[Task prompt] Set down the first line below and each line after it, ending with the one that holds "Even spaces and". Pictures do not belong in the copy.

START Exercise material

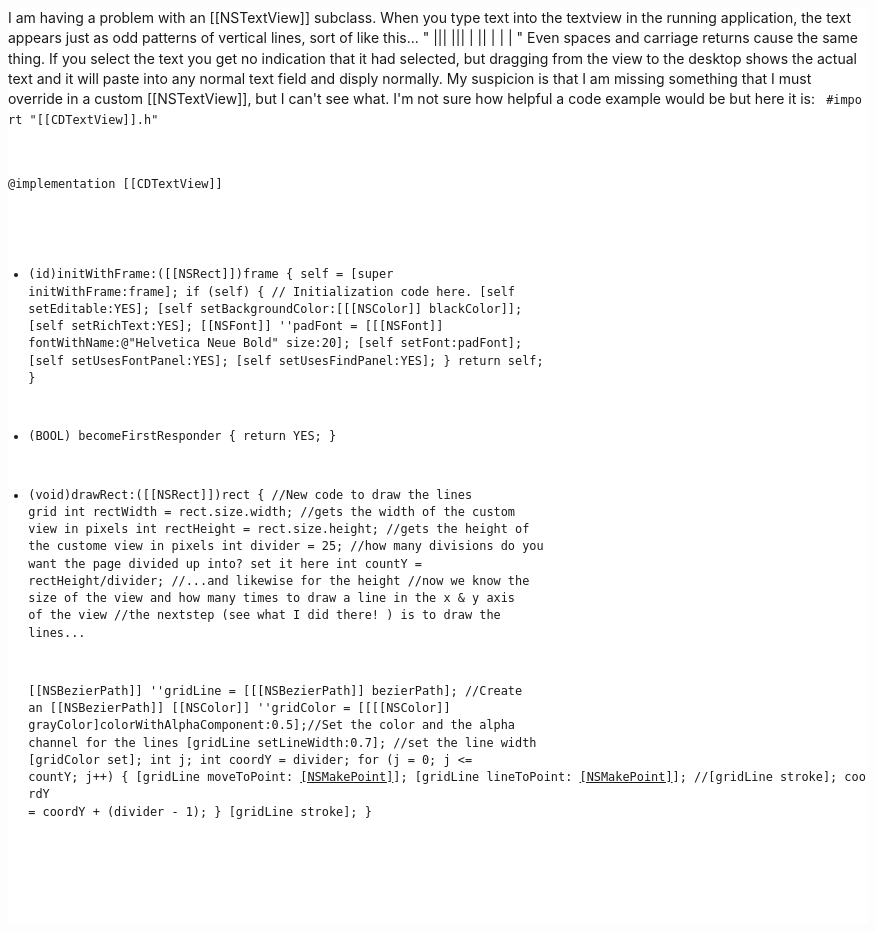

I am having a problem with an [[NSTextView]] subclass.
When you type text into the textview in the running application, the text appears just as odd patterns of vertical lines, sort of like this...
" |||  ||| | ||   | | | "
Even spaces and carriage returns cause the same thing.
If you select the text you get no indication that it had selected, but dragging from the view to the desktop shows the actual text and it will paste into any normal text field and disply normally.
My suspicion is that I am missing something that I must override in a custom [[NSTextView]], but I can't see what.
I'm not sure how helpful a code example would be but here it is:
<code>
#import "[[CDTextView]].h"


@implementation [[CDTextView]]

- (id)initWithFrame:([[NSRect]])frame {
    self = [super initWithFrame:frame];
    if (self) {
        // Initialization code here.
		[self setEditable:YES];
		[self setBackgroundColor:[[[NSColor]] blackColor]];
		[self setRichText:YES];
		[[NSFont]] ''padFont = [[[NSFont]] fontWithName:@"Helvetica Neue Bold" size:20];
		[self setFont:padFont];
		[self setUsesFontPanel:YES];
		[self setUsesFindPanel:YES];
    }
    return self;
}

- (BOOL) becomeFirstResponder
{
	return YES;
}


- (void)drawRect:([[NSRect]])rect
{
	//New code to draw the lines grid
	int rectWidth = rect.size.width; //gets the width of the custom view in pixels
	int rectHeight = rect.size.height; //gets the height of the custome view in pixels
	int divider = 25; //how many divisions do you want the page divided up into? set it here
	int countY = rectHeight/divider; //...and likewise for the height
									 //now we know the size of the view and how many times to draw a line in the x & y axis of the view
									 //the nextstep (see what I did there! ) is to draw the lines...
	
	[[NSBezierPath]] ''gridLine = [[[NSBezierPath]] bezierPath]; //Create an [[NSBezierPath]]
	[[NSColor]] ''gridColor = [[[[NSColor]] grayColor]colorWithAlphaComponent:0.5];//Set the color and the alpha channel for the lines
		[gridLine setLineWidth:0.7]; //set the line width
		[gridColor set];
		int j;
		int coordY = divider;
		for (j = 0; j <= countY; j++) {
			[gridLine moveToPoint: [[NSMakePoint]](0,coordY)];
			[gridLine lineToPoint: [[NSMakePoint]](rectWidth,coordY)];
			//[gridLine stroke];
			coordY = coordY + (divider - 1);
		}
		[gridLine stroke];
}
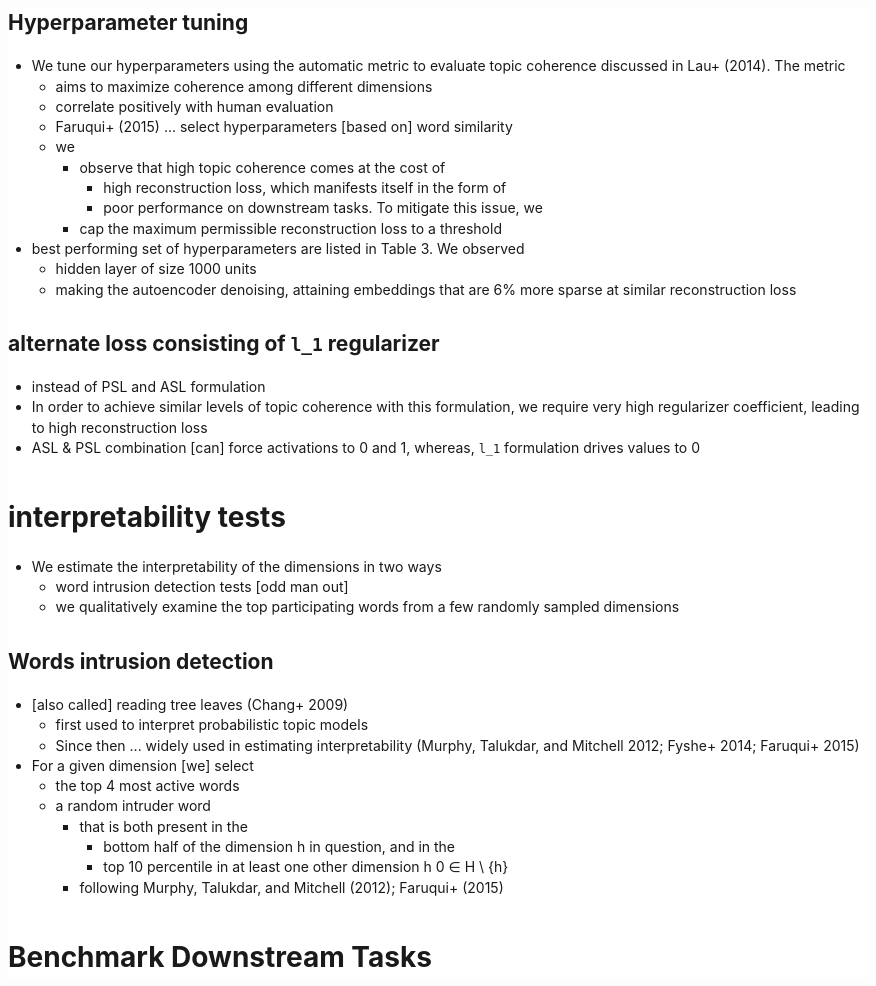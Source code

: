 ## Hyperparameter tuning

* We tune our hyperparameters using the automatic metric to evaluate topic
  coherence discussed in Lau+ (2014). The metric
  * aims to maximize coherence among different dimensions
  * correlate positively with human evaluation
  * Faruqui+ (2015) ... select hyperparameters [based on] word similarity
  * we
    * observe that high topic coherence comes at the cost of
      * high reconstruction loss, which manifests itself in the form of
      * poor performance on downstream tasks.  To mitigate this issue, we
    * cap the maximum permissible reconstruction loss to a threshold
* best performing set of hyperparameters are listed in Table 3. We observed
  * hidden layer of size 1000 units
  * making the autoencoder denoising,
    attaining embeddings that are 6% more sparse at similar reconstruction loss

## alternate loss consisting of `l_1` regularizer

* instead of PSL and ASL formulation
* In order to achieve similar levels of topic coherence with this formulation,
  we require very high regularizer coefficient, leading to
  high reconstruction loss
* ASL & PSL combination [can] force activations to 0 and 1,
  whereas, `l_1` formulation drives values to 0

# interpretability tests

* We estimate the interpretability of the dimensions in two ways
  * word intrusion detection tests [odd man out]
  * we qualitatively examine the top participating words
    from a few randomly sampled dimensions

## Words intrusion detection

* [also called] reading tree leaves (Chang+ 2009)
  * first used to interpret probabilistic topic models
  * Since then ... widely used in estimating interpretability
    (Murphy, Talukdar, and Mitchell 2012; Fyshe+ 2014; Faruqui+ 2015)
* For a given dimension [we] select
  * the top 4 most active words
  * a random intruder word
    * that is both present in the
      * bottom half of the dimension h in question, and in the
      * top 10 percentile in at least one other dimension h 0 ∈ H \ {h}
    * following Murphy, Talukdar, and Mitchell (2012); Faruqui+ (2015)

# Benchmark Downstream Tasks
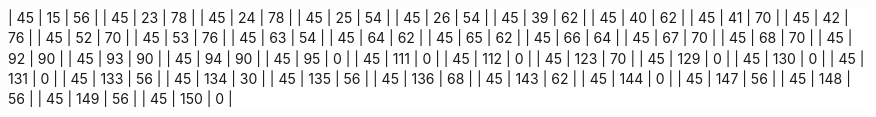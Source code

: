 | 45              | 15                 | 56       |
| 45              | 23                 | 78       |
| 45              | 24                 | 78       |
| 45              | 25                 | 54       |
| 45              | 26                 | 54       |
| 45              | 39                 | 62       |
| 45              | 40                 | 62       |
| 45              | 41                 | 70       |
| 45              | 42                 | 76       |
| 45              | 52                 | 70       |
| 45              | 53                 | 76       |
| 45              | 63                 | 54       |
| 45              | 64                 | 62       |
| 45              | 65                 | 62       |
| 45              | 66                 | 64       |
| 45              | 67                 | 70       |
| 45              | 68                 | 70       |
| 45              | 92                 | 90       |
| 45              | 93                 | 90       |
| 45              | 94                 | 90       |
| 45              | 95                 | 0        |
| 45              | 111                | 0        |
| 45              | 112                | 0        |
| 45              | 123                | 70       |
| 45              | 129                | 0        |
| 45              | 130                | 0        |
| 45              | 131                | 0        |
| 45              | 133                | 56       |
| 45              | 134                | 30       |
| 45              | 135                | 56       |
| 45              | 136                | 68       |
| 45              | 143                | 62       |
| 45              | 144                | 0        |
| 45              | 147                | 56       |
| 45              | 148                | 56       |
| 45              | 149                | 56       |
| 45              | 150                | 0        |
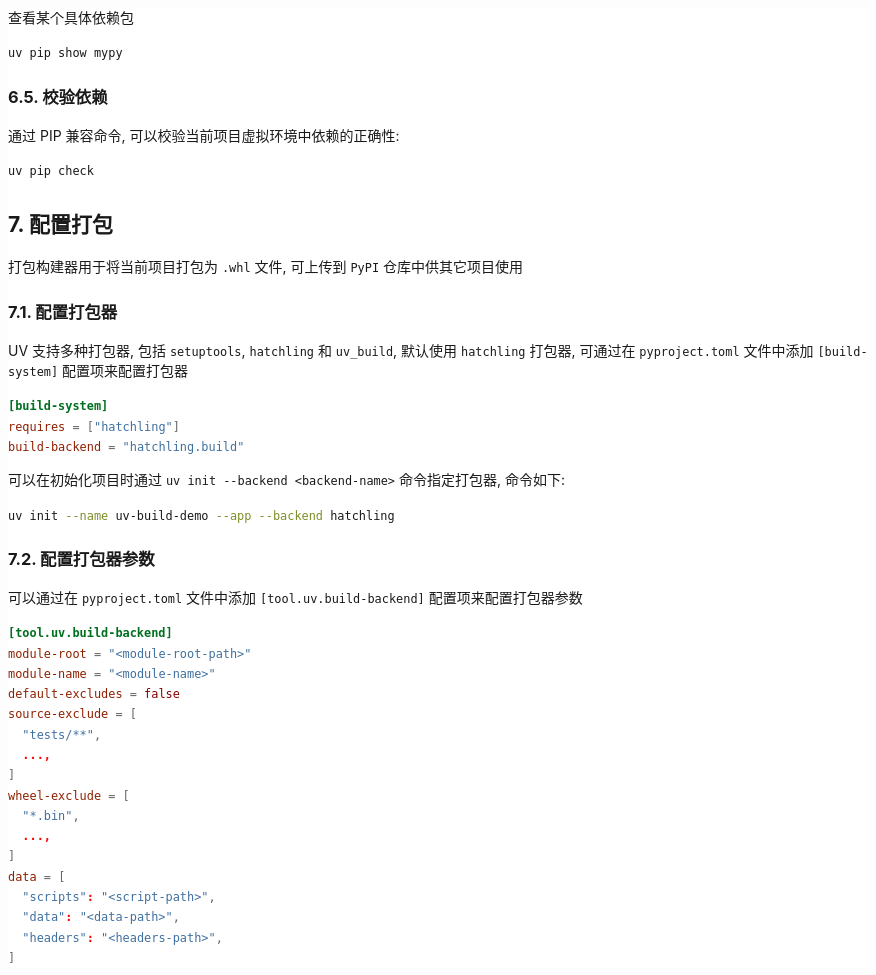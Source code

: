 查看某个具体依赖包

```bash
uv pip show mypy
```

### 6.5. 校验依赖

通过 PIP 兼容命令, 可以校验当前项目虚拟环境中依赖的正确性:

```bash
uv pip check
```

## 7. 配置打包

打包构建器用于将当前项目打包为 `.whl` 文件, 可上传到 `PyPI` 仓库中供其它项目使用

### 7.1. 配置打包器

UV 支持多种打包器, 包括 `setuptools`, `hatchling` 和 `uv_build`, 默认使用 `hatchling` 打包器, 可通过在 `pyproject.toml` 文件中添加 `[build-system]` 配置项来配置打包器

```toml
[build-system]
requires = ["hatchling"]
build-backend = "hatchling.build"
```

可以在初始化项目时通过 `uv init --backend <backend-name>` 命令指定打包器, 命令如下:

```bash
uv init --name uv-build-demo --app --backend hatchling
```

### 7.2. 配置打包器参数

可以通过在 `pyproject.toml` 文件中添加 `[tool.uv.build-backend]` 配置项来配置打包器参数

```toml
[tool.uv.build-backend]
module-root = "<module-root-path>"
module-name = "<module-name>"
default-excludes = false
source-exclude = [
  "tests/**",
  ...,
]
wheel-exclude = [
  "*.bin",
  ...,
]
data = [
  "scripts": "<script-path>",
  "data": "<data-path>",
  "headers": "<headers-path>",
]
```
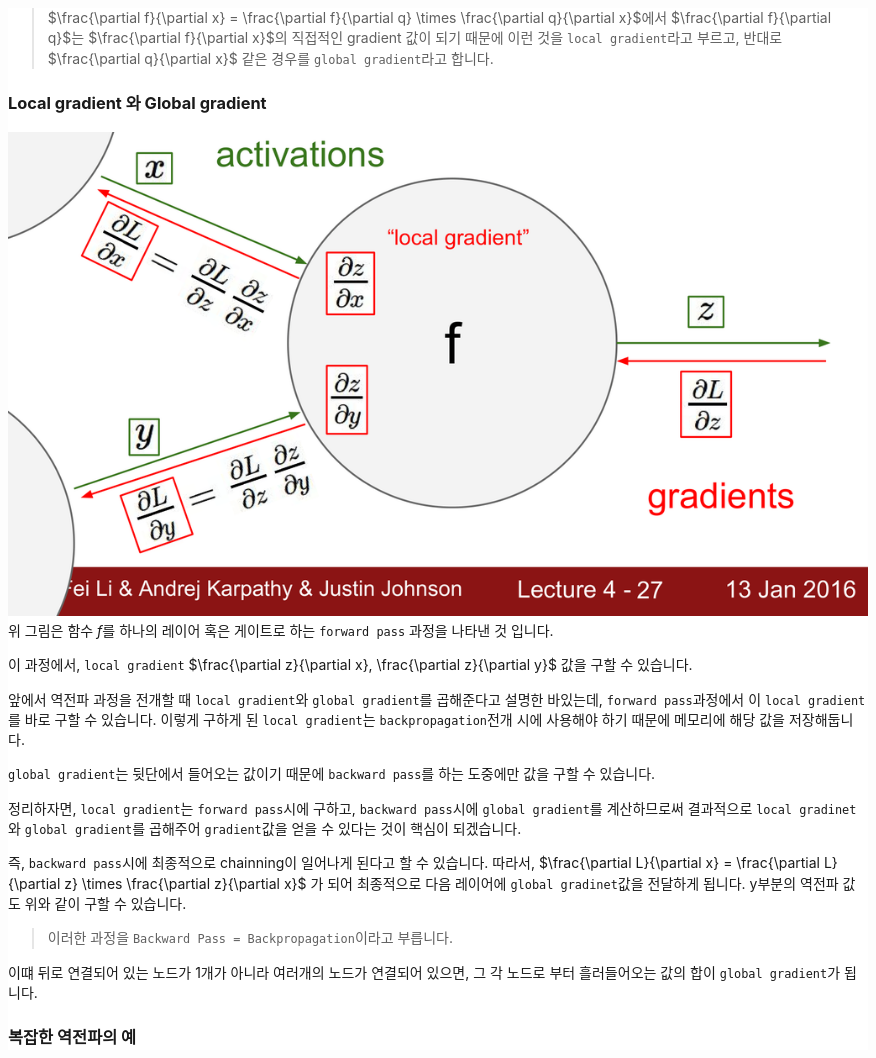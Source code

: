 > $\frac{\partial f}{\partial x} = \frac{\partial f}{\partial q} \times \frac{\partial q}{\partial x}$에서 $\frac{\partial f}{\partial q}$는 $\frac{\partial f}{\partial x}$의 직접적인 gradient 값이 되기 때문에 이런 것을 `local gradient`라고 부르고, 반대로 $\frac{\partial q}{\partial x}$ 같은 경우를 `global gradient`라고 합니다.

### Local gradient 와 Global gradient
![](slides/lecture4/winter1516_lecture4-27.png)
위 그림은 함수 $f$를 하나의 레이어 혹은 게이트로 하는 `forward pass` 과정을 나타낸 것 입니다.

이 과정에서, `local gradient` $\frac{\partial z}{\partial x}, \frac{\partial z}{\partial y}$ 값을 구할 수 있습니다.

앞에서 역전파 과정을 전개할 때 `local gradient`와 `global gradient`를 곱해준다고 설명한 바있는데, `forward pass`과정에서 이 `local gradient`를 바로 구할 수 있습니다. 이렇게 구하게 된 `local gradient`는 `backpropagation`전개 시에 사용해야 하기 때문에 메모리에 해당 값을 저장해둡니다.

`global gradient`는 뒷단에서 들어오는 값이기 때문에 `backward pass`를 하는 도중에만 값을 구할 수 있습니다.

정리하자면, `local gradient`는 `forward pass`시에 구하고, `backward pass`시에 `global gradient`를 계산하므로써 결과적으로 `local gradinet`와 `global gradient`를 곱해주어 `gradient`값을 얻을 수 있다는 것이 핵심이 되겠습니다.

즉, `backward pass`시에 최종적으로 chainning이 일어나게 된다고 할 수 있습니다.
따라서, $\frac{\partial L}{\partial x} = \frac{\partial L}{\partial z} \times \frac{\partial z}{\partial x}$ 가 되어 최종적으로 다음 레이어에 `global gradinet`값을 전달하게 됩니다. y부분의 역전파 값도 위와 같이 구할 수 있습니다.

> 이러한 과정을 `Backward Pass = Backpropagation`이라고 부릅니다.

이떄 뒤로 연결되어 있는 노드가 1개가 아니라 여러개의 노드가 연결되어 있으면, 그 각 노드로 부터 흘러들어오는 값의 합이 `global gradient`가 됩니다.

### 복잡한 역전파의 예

END Exercise material

[Output]
I am having a problem with an [[NSTextView]] subclass.
When you type text into the textview in the running application, the text appears just as odd patterns of vertical lines, sort of like this...
" |||  ||| | ||   | | | "
Even spaces and carriage returns cause the same thing.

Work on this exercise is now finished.